### Exercise instructions
Would you output the entries below only from the line containing "Vezető professzorként koordinálod" through the line containing "#### Bónusz", exactly as they stand and with both ends included?

--- Material shown Enclosed Below ---

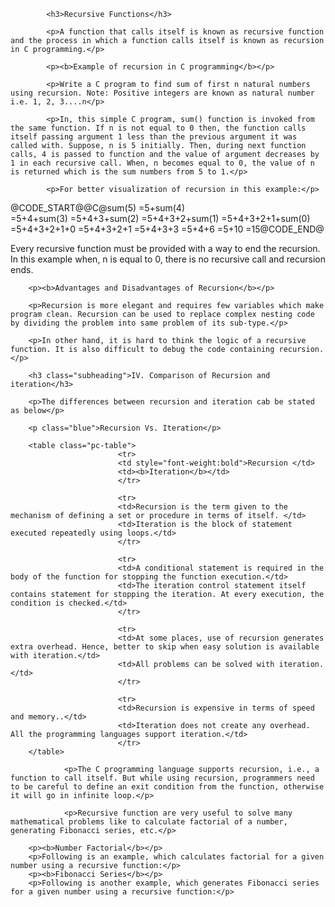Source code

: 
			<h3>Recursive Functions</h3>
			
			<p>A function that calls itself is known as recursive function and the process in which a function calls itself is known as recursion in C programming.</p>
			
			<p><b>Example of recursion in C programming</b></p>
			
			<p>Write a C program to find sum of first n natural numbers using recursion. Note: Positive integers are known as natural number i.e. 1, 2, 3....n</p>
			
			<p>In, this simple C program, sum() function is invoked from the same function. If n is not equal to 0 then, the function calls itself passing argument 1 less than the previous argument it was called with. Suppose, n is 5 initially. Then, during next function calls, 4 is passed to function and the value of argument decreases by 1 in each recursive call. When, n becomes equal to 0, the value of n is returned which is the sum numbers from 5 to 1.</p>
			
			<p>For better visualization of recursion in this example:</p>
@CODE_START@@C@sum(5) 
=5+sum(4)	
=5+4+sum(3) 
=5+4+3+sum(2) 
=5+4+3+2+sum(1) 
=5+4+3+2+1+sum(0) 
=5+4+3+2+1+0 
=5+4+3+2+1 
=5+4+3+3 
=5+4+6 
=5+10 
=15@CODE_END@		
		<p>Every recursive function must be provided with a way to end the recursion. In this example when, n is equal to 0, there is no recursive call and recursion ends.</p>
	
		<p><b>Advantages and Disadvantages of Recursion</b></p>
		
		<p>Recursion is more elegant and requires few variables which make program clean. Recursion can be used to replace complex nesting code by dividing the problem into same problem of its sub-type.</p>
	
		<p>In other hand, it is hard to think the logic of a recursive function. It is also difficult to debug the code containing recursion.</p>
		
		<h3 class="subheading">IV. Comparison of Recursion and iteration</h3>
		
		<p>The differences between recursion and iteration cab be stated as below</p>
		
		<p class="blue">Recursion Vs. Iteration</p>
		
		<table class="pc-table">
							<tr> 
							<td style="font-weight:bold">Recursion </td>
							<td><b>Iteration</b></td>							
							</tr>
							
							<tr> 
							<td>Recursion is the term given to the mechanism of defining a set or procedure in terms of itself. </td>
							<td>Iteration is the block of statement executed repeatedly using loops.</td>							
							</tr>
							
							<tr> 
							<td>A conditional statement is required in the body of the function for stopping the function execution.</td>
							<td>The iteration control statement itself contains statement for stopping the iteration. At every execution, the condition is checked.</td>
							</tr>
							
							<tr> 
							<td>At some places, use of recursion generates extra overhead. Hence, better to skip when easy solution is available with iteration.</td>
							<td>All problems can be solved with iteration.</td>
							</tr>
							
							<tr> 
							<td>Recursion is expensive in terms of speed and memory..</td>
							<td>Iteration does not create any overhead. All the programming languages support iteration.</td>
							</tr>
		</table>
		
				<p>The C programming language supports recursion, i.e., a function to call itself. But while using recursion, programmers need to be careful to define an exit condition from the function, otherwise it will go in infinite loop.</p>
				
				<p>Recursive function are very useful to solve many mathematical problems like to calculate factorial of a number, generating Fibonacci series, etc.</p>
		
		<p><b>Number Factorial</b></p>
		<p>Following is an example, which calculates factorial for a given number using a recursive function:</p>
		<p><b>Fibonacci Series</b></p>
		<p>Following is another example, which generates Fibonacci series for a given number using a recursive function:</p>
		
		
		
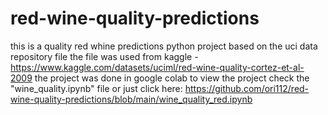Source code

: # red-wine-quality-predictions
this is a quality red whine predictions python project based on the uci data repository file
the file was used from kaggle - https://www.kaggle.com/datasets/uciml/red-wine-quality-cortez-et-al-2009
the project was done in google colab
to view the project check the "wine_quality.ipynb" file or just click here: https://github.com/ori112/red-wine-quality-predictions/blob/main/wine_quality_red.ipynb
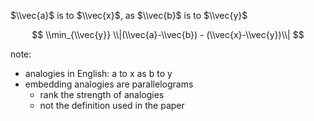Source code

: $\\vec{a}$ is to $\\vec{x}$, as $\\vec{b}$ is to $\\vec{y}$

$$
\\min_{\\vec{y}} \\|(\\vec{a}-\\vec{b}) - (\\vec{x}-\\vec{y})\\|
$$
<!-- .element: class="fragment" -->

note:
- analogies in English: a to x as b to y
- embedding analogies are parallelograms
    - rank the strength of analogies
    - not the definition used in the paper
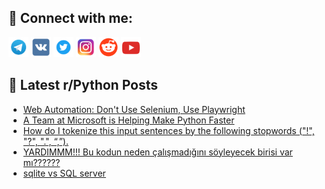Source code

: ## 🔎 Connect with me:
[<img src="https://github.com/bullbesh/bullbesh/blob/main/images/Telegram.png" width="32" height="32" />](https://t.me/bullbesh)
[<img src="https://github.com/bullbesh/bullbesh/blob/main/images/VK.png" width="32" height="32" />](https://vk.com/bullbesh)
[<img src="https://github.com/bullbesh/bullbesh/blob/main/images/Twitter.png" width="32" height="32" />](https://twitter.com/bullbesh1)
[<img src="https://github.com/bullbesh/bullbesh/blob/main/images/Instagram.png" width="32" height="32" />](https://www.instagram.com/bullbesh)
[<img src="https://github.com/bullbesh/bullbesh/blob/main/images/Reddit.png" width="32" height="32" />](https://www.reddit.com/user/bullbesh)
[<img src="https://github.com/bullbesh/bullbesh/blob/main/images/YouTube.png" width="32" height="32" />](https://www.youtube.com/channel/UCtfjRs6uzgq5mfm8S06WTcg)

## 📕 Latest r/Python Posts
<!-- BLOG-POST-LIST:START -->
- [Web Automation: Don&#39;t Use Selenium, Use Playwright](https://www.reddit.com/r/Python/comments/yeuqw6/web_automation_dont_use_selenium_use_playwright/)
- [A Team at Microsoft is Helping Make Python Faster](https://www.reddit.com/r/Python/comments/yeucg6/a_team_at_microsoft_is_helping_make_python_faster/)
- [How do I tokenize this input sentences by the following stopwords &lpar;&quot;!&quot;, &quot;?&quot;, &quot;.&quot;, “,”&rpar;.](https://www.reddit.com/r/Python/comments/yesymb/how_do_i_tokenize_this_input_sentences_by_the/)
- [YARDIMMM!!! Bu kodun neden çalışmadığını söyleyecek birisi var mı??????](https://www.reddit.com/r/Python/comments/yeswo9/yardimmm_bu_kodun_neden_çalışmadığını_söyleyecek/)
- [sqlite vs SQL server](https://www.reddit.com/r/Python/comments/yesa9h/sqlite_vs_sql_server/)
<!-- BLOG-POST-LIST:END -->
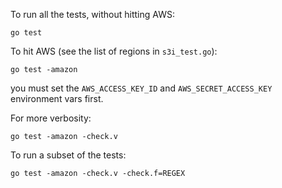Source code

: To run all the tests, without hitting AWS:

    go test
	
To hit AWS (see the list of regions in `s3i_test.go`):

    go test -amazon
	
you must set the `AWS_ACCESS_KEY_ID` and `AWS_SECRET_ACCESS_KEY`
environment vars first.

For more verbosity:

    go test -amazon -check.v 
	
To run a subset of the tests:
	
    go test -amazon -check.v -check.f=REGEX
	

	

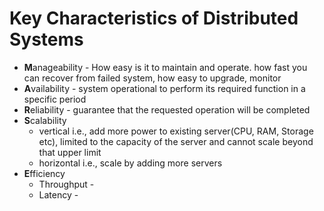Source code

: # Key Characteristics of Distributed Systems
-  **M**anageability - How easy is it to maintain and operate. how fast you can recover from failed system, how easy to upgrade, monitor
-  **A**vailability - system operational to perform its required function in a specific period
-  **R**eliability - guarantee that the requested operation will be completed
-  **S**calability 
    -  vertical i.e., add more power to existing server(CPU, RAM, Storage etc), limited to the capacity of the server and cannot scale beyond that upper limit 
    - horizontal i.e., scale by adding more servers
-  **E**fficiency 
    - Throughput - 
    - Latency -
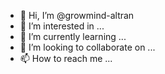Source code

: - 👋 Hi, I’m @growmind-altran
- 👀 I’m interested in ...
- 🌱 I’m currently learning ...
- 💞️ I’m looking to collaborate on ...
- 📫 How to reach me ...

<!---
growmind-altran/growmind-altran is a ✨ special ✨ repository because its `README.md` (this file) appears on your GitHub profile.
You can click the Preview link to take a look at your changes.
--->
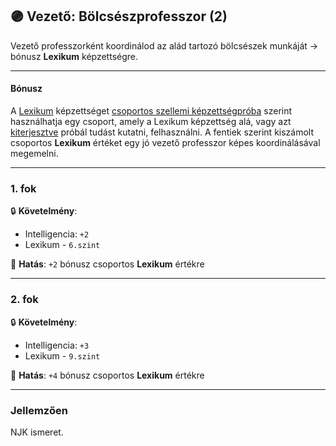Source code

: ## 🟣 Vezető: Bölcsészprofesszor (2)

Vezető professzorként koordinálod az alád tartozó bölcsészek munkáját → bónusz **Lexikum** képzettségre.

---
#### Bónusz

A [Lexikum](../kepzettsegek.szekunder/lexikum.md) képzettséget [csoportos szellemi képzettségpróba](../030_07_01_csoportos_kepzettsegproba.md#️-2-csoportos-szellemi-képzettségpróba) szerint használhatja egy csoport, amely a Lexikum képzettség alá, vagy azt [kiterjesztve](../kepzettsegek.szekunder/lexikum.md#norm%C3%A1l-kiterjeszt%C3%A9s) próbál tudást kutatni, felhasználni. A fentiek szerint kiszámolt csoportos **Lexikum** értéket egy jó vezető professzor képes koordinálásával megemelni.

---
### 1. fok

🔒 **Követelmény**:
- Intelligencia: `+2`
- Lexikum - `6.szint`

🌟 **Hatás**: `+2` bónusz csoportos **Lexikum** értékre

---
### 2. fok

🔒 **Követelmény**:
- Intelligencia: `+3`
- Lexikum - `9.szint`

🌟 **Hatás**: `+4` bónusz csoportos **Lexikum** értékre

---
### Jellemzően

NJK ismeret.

--- End of Enclosed Material shown ---

### Result of this task
Vezető professzorként koordinálod az alád tartozó bölcsészek munkáját → bónusz **Lexikum** képzettségre.

---
#### Bónusz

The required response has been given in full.